In the summer of 1949, a Marchese, a scion of an aristocratic Tuscan family, created his very first clothing line, all in black and white.  By the time his house of fashion was born in 1951, he’d found his pale turquoise, his sea green, his lemon yellow, and his Pucci pink that would make this Marchese fashion royalty and the king of prints.  His genius for colour, his sensitivity for form and geometric patterns made his clothing look like a walking Mattise. 

 

He is credited with the invention of Capri pants.  He created lounge wear for Elizabeth Taylor, Lauren Bacall and Grace Kelly…later to become cult objects.  He is considered to be the first Italian designer to compete with the French labels, and if that doesn’t impress you, he was also on the Italian Olympic ski team. Emilio Pucci passed away in 1992, but his legacy lives with his label that is now part of the LVMH(Louis Vuitton Moet Hennessy) conglomerate, and his Palazzo Pucci on Via Pucci  bustles with young talent that reinvents his swirling patterns that captured the look of the sixties.

 

One of those young designers is Mirko Bottai.  He is tall and sun-kissed, and on the day of our meeting, he is wearing a bold purple and pink Pucci shirt that few other men could pull off.  As he approaches me on his bicycle, his boyish charm, regal aura, and genuine smile make me wonder if he isn’t also a Marchese.  But no, Mirko is just an average 24 year old from Chianti — humble and auspicious considering he has the mammoth task of working in the graphic studio for a label like Emilio Pucci.  When I moved to Florence as a young fashion student I was obsessed with Pucci.  Then when they became part of LVMH I felt like my favourite brand was selling its soul. Now I finally had a chance to get the low-down on today’s Pucci and find out what was really going on in that lionised palazzo. 

 

As we sit down for lunch in Piazza Santo Spirito, I ask Mirko about this historical brand and its relationship with Florence.  He smiles and recounts that all of the prints Pucci designed were inspired by the city and its art — its colours and its forms:  “There are prints of the Cupole and Piazza San Giovanni,” he tells me and you can tell he can see the prints in front of him as he describes their movement.  

 

Mirko studied at Polimoda, and after his studies he got lucky and was placed at the coveted Pucci Palace for his internship.  He interned there for a year before becoming part of the Pucci team.  “It is such a unique experience working for Pucci on Via Pucci in Palazzo Pucci,” he says genuinely.  “I feel inspired from the time I walk into the building in the morning, until when I leave at night.” 

 

I wonder how the process of designing the prints works – does he design from scratch?
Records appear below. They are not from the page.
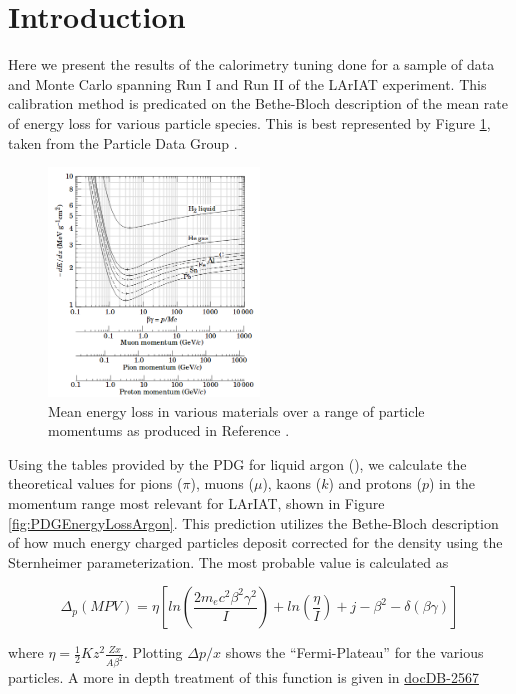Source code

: \section{Introduction}\label{sec:Introduction}

Here we present the results of the calorimetry tuning done for a sample of data and Monte Carlo spanning Run I and Run II of the LArIAT experiment. This calibration method is predicated on the Bethe-Bloch description of the mean rate of energy loss for various particle species. This is best represented by Figure \ref{fig:PDGEnergyLoss}, taken from the Particle Data Group \cite{PDG}.

\begin{figure}[htb]
\centering
\includegraphics[width=0.50\textwidth]{images/PDGdEdX.png}
\caption{Mean energy loss in various materials over a range of particle momentums as produced in Reference \cite{PDG}.}
\label{fig:PDGEnergyLoss}
\end{figure}

Using the tables provided by the PDG for liquid argon (\cite{PDG-Argon}), we calculate the theoretical values for pions ($\pi$), muons ($\mu$), kaons ($k$) and protons ($p$) in the momentum range most relevant for LArIAT, shown in Figure \ref{fig:PDGEnergyLossArgon}. This prediction utilizes the Bethe-Bloch description of how much energy charged particles deposit corrected for the density using the Sternheimer parameterization. The most probable value is calculated as

\begin{equation}
\Delta_{p} (MPV) = \eta [ln (\frac{2 m_{e} c^2 \beta^{2} \gamma^{2}}{I}) + ln(\frac{\eta}{I}) + j - \beta^{2} - \delta(\beta \gamma)]
\end{equation}

where $\eta = \frac{1}{2} K z^2 \frac{Z x}{A \beta^2}$. Plotting $\Delta{p} / x$ shows the ``Fermi-Plateau'' for the various particles. A more in depth treatment of this function is given in \href{https://lartpc-docdb.fnal.gov/cgi-bin/private/RetrieveFile?docid=2567&filename=30June2017_Presentation_corrected.pdf&version=4}{docDB-2567}

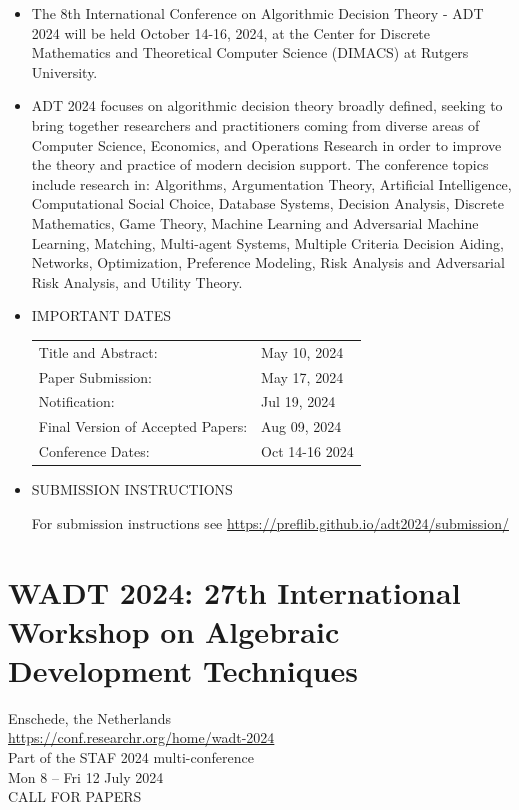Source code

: \documentclass[prodmode,acmtecs]{acmsmall} %
\begin{document}
\begin{itemize}\item  The 8th International Conference on Algorithmic Decision Theory - ADT 2024 will be held October 14-16, 2024, at the Center for Discrete Mathematics and Theoretical Computer Science (DIMACS) at Rutgers University. 
 
\item  ADT 2024 focuses on algorithmic decision theory broadly defined, seeking to bring together researchers and practitioners coming from diverse areas of Computer Science, Economics, and Operations Research in order to improve the theory and practice of modern decision support. The conference topics include research in: Algorithms, Argumentation Theory, Artificial Intelligence, Computational Social Choice, Database Systems, Decision Analysis, Discrete Mathematics, Game Theory, Machine Learning and Adversarial Machine Learning, Matching, Multi-agent Systems, Multiple Criteria Decision Aiding, Networks, Optimization, Preference Modeling, Risk Analysis and Adversarial Risk Analysis, and Utility Theory. 
 
\item  IMPORTANT DATES 
 
\begin{tabulary}{\linewidth}{LL}Title and Abstract:  & May 10, 2024 \\
Paper Submission:  & May 17, 2024 \\
Notification:  & Jul 19, 2024 \\
Final Version of Accepted Papers:  & Aug 09, 2024 \\
Conference Dates:  & Oct 14-16 2024 \\
\end{tabulary}
 
\item  SUBMISSION INSTRUCTIONS 
 
  For submission instructions see \href{https://preflib.github.io/adt2024/submission/}{https://preflib.github.io/adt2024/submission/} 
 
\end{itemize}\section{WADT 2024: 27th International Workshop on Algebraic Development Techniques}\label{WADT2024}  Enschede, the Netherlands\\ 
  \href{https://conf.researchr.org/home/wadt-2024}{https://conf.researchr.org/home/wadt-2024}\\ 
  Part of the STAF 2024 multi-conference\\ 
  Mon 8 – Fri 12 July 2024\\ 
CALL FOR PAPERS 
\end{document}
Do they only use archive prints?  “We have an immense and meraviglioso archive, with literally thousands of prints at our fingertips,” he explains, and I listen, enviously.  “We sometimes use these treasures and change them slightly, but sometimes we create prints from nothing.  What is most important is that the prints always look like Pucci.  We travel along two tracks: tradition and innovation.  We are sensitive to both the current trends and the tradition that Pucci has set up… But we are not as interested in following trends as we are in starting them.”

 

As a designer myself, I think about what it would be like to have such a strong legacy to follow; Mirko has to design every minute in someone else’s style.  When I ask if he ever feels limited by those constraints, he thinks about it for a moment and then replies, “It’s not a limitation, but a challenge, Designing in his style is something that is so specific, but also leaves so much room for my own creativity… and Christian Lacroix, [the creative director of Pucci since 2002] helps… he is a mago di colore [colour magician], and when he is here he seems like a child in a toy factory… it’s marvellous!” 

 

By the end of our conversation, it became clear that I wasn’t going to get any dirt on Pucci.  Designing for the label was every bit as dreamlike as I had always imagined:  employees wake up in the morning, bike to the style office in the centre of Florence, meet up with a fun, international crowd of young designers, listen to music, lounge around on huge Pucci pillows and Pucci couches while creating some of the most beautiful prints in the world.  That left me with only one more question for Mirko:  are they hiring?